◆ ASSIGNED TASK
The entries that follow must be given again exactly, with the pictures excluded.

◆ Document images with source code
--------------------------------------------------

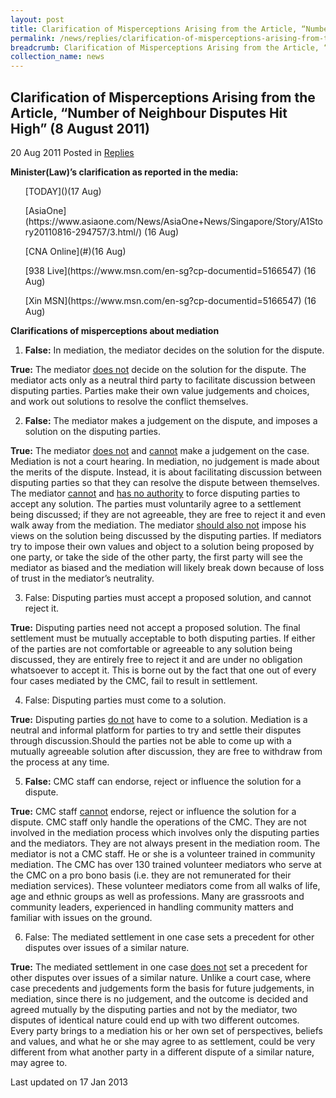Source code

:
```yaml
---
layout: post
title: Clarification of Misperceptions Arising from the Article, “Number of Neighbour Disputes Hit High” (8 August 2011)
permalink: /news/replies/clarification-of-misperceptions-arising-from-the-article-number-of-neighbour-disputes-hit-high/
breadcrumb: Clarification of Misperceptions Arising from the Article, “Number of Neighbour Disputes Hit High” (8 August 2011)
collection_name: news
---
```


Clarification of Misperceptions Arising from the Article, “Number of Neighbour Disputes Hit High” (8 August 2011)
---

20 Aug 2011 Posted in [Replies](/news/replies/)

**Minister(Law)’s clarification as reported in the media:**

<ul>[TODAY]()(17 Aug)</ul>
<ul>[AsiaOne](https://www.asiaone.com/News/AsiaOne+News/Singapore/Story/A1Story20110816-294757/3.html/) (16 Aug)</ul>
<ul>[CNA Online](#)(16 Aug)</ul>
<ul>[938 Live](https://www.msn.com/en-sg?cp-documentid=5166547) (16 Aug)</ul>
<ul>[Xin MSN](https://www.msn.com/en-sg?cp-documentid=5166547) (16 Aug)</ul>

**Clarifications of misperceptions about mediation**

1. **False:** In mediation, the mediator decides on the solution for the dispute.

**True:** The mediator <u>does not</u> decide on the solution for the dispute. The mediator acts only as a neutral third party to facilitate discussion between disputing parties. Parties make their own value judgements and choices, and work out solutions to resolve the conflict themselves.

2. **False:** The mediator makes a judgement on the dispute, and imposes a solution on the disputing parties.

**True:** The mediator <u>does not</u> and <u>cannot</u> make a judgement on the case.  Mediation is not a court hearing.  In mediation, no judgement is made about the merits of the dispute.  Instead, it is about facilitating discussion between disputing parties so that they can resolve the dispute between themselves.  The mediator <u>cannot</u> and <u>has no authority</u> to force disputing parties to accept any solution.  The parties must voluntarily agree to a settlement being discussed; if they are not agreeable, they are free to reject it and even walk away from the mediation.  The mediator <u>should also not</u> impose his views on the solution being discussed by the disputing parties.  If mediators try to impose their own values and object to a solution being proposed by one party, or take the side of the other party, the first party will see the mediator as biased and the mediation will likely break down because of loss of trust in the mediator’s neutrality.

3. False: Disputing parties must accept a proposed solution, and cannot reject it.

**True:** Disputing parties need not accept a proposed solution. The final settlement must be mutually acceptable to both disputing parties.  If either of the parties are not comfortable or agreeable to any solution being discussed, they are entirely free to reject it and are under no obligation whatsoever to accept it. This is borne out by the fact that one out of every four cases mediated by the CMC, fail to result in settlement.

4. False: Disputing parties must come to a solution. 

**True:** Disputing parties <u>do not</u> have to come to a solution. Mediation is a neutral and informal platform for parties to try and settle their disputes through discussion.Should the parties not be able to come up with a mutually agreeable solution after discussion, they are free to withdraw from the process at any time.

5. **False:** CMC staff can endorse, reject or influence the solution for a dispute. 

**True:** CMC staff <u>cannot</u> endorse, reject or influence the solution for a dispute. CMC staff only handle the operations of the CMC.  They are not involved in the mediation process which involves only the disputing parties and the mediators.  They are not always present in the mediation room.  The mediator is not a CMC staff.  He or she is a volunteer trained in community mediation. The CMC has over 130 trained volunteer mediators who serve at the CMC on a pro bono basis (i.e. they are not remunerated for their mediation services). These volunteer mediators come from all walks of life, age and ethnic groups as well as professions. Many are grassroots and community leaders, experienced in handling community matters and familiar with issues on the ground.

6. False: The mediated settlement in one case sets a precedent for other disputes over issues of a similar nature.

**True:** The mediated settlement in one case <u>does not</u> set a precedent for other disputes over issues of a similar nature. Unlike a court case, where case precedents and judgements form the basis for future judgements, in mediation, since there is no judgement, and the outcome is decided and agreed mutually by the disputing parties and not by the mediator, two disputes of identical nature could end up with two different outcomes.  Every party brings to a mediation his or her own set of perspectives, beliefs and values, and what he or she may agree to as settlement, could be very different from what another party in a different dispute of a similar nature, may agree to.

<p class="right-side-updated">Last updated on 17 Jan 2013</p>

--------------------------------------------------

◆ TASK RESULT
Source code

:
```yaml
---
layout: post
title: Clarification of Misperceptions Arising from the Article, “Number of Neighbour Disputes Hit High” (8 August 2011)
permalink: /news/replies/clarification-of-misperceptions-arising-from-the-article-number-of-neighbour-disputes-hit-high/
breadcrumb: Clarification of Misperceptions Arising from the Article, “Number of Neighbour Disputes Hit High” (8 August 2011)
collection_name: news
---
```


Clarification of Misperceptions Arising from the Article, “Number of Neighbour Disputes Hit High” (8 August 2011)
---

20 Aug 2011 Posted in [Replies](/news/replies/)

**Minister(Law)’s clarification as reported in the media:**

<ul>[TODAY]()(17 Aug)</ul>
<ul>[AsiaOne](https://www.asiaone.com/News/AsiaOne+News/Singapore/Story/A1Story20110816-294757/3.html/) (16 Aug)</ul>
<ul>[CNA Online](#)(16 Aug)</ul>
<ul>[938 Live](https://www.msn.com/en-sg?cp-documentid=5166547) (16 Aug)</ul>
<ul>[Xin MSN](https://www.msn.com/en-sg?cp-documentid=5166547) (16 Aug)</ul>

**Clarifications of misperceptions about mediation**

1. **False:** In mediation, the mediator decides on the solution for the dispute.

**True:** The mediator <u>does not</u> decide on the solution for the dispute. The mediator acts only as a neutral third party to facilitate discussion between disputing parties. Parties make their own value judgements and choices, and work out solutions to resolve the conflict themselves.

2. **False:** The mediator makes a judgement on the dispute, and imposes a solution on the disputing parties.

**True:** The mediator <u>does not</u> and <u>cannot</u> make a judgement on the case.  Mediation is not a court hearing.  In mediation, no judgement is made about the merits of the dispute.  Instead, it is about facilitating discussion between disputing parties so that they can resolve the dispute between themselves.  The mediator <u>cannot</u> and <u>has no authority</u> to force disputing parties to accept any solution.  The parties must voluntarily agree to a settlement being discussed; if they are not agreeable, they are free to reject it and even walk away from the mediation.  The mediator <u>should also not</u> impose his views on the solution being discussed by the disputing parties.  If mediators try to impose their own values and object to a solution being proposed by one party, or take the side of the other party, the first party will see the mediator as biased and the mediation will likely break down because of loss of trust in the mediator’s neutrality.

3. False: Disputing parties must accept a proposed solution, and cannot reject it.

**True:** Disputing parties need not accept a proposed solution. The final settlement must be mutually acceptable to both disputing parties.  If either of the parties are not comfortable or agreeable to any solution being discussed, they are entirely free to reject it and are under no obligation whatsoever to accept it. This is borne out by the fact that one out of every four cases mediated by the CMC, fail to result in settlement.

4. False: Disputing parties must come to a solution. 

**True:** Disputing parties <u>do not</u> have to come to a solution. Mediation is a neutral and informal platform for parties to try and settle their disputes through discussion.Should the parties not be able to come up with a mutually agreeable solution after discussion, they are free to withdraw from the process at any time.

5. **False:** CMC staff can endorse, reject or influence the solution for a dispute. 

**True:** CMC staff <u>cannot</u> endorse, reject or influence the solution for a dispute. CMC staff only handle the operations of the CMC.  They are not involved in the mediation process which involves only the disputing parties and the mediators.  They are not always present in the mediation room.  The mediator is not a CMC staff.  He or she is a volunteer trained in community mediation. The CMC has over 130 trained volunteer mediators who serve at the CMC on a pro bono basis (i.e. they are not remunerated for their mediation services). These volunteer mediators come from all walks of life, age and ethnic groups as well as professions. Many are grassroots and community leaders, experienced in handling community matters and familiar with issues on the ground.

6. False: The mediated settlement in one case sets a precedent for other disputes over issues of a similar nature.

**True:** The mediated settlement in one case <u>does not</u> set a precedent for other disputes over issues of a similar nature. Unlike a court case, where case precedents and judgements form the basis for future judgements, in mediation, since there is no judgement, and the outcome is decided and agreed mutually by the disputing parties and not by the mediator, two disputes of identical nature could end up with two different outcomes.  Every party brings to a mediation his or her own set of perspectives, beliefs and values, and what he or she may agree to as settlement, could be very different from what another party in a different dispute of a similar nature, may agree to.

<p class="right-side-updated">Last updated on 17 Jan 2013</p>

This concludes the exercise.